Copy verbatim the material from its first line to the line that holds "- Names: modules/functions", including that line.

Input data —
══════

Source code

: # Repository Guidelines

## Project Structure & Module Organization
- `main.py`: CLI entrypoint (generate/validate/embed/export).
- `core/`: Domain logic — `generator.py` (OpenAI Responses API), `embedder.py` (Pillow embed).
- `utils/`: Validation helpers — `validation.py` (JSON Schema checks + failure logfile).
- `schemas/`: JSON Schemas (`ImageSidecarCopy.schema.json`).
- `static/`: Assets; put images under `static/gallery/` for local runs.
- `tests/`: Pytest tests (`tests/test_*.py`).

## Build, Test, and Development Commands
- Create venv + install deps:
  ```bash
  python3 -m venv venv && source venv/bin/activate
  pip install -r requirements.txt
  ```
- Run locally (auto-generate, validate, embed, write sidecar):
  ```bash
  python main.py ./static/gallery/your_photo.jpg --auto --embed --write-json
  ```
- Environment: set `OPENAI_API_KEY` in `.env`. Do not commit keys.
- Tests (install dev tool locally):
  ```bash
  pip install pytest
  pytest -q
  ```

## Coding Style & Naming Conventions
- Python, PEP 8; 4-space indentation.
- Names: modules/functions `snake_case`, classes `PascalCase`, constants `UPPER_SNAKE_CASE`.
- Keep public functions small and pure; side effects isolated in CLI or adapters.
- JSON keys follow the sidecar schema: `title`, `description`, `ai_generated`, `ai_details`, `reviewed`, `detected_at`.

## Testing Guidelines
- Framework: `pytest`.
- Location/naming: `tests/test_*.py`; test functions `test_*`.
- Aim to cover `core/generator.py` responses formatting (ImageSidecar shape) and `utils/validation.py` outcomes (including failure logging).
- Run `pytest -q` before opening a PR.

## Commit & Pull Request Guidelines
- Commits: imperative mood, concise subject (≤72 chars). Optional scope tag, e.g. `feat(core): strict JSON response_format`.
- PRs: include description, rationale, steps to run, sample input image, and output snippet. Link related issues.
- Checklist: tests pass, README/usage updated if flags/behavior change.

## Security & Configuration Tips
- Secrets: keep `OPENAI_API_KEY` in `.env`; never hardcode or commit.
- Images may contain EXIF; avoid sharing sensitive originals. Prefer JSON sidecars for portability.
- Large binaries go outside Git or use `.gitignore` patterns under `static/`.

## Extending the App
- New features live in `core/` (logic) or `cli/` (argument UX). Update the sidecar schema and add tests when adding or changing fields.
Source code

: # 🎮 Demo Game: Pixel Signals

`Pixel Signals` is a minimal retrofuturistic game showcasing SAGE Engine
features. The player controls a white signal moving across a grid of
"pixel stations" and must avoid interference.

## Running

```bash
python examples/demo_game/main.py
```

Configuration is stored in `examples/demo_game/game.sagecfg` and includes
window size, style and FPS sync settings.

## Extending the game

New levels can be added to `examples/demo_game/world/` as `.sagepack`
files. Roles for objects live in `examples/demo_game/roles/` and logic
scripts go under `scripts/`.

══════

Written reply —
Source code

: # Repository Guidelines

## Project Structure & Module Organization
- `main.py`: CLI entrypoint (generate/validate/embed/export).
- `core/`: Domain logic — `generator.py` (OpenAI Responses API), `embedder.py` (Pillow embed).
- `utils/`: Validation helpers — `validation.py` (JSON Schema checks + failure logfile).
- `schemas/`: JSON Schemas (`ImageSidecarCopy.schema.json`).
- `static/`: Assets; put images under `static/gallery/` for local runs.
- `tests/`: Pytest tests (`tests/test_*.py`).

## Build, Test, and Development Commands
- Create venv + install deps:
  ```bash
  python3 -m venv venv && source venv/bin/activate
  pip install -r requirements.txt
  ```
- Run locally (auto-generate, validate, embed, write sidecar):
  ```bash
  python main.py ./static/gallery/your_photo.jpg --auto --embed --write-json
  ```
- Environment: set `OPENAI_API_KEY` in `.env`. Do not commit keys.
- Tests (install dev tool locally):
  ```bash
  pip install pytest
  pytest -q
  ```

## Coding Style & Naming Conventions
- Python, PEP 8; 4-space indentation.
- Names: modules/functions `snake_case`, classes `PascalCase`, constants `UPPER_SNAKE_CASE`.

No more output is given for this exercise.